* **MATERIAL FOR THE TASK**
■ ■ ■

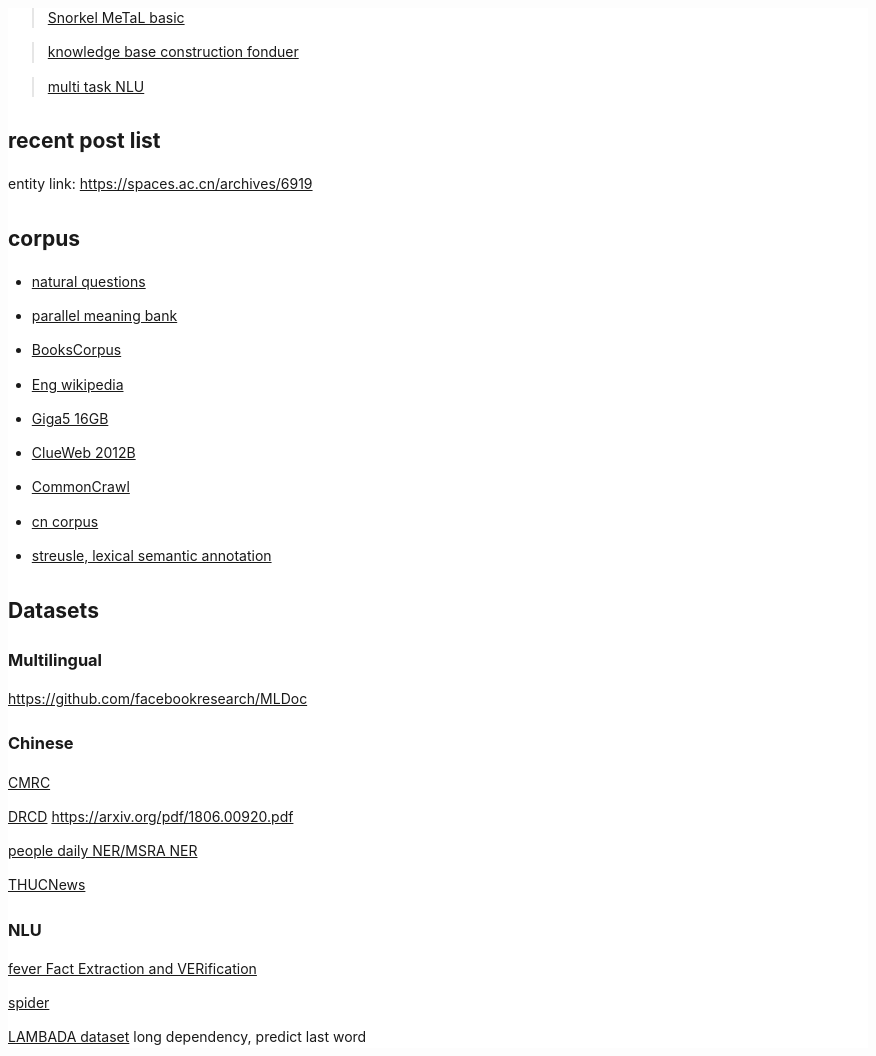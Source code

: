> [Snorkel MeTaL basic](https://github.com/HazyResearch/metal/blob/master/tutorials/MMTL_Basics.ipynb)

> [knowledge base construction fonduer](https://github.com/hazyresearch/fonduer-tutorials)

> [multi task NLU](https://github.com/namisan/mt-dnn)

## recent post list

entity link: https://spaces.ac.cn/archives/6919

## corpus

- [natural questions](https://github.com/google-research-datasets/natural-questions)

- [parallel meaning bank](https://pmb.let.rug.nl/explorer/explore.php)

- [BooksCorpus]()

- [Eng wikipedia]()

- [Giga5 16GB]()

- [ClueWeb 2012B]()

- [CommonCrawl]()

- [cn corpus](https://github.com/OYE93/Chinese-NLP-Corpus)

- [streusle, lexical semantic annotation](https://github.com/nert-nlp/streusle)


## Datasets


### Multilingual

https://github.com/facebookresearch/MLDoc

### Chinese

[CMRC](https://github.com/ymcui/cmrc2018)

[DRCD](https://github.com/DRCKnowledgeTeam/DRCD)
  https://arxiv.org/pdf/1806.00920.pdf
  
[people daily NER/MSRA NER](http://sighan.cs.uchicago.edu/bakeoff2006/)

[THUCNews](http://thuctc.thunlp.org/#%E4%B8%AD%E6%96%87%E6%96%87%E6%9C%AC%E5%88%86%E7%B1%BB%E6%95%B0%E6%8D%AE%E9%9B%86THUCNews)


### NLU

[fever Fact Extraction and VERification](http://fever.ai/resources.html)

[spider](https://yale-lily.github.io/spider)

[LAMBADA dataset](https://arxiv.org/pdf/1606.06031.pdf)
  long dependency, predict last word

■ ■ ■

* **WHAT THE EXERCISE ASKS**
Everything in the material above from the line that has "[DRCD](https://github.com/DRCKnowledgeTeam/DRCD)" through the line that has "[LAMBADA dataset](https://arxiv.org/pdf/1606.06031.pdf)" must be duplicated exactly, with no other lines given.

* **EXERCISE RESULT**
[DRCD](https://github.com/DRCKnowledgeTeam/DRCD)
  https://arxiv.org/pdf/1806.00920.pdf
  
[people daily NER/MSRA NER](http://sighan.cs.uchicago.edu/bakeoff2006/)

[THUCNews](http://thuctc.thunlp.org/#%E4%B8%AD%E6%96%87%E6%96%87%E6%9C%AC%E5%88%86%E7%B1%BB%E6%95%B0%E6%8D%AE%E9%9B%86THUCNews)


### NLU

[fever Fact Extraction and VERification](http://fever.ai/resources.html)

[spider](https://yale-lily.github.io/spider)

[LAMBADA dataset](https://arxiv.org/pdf/1606.06031.pdf)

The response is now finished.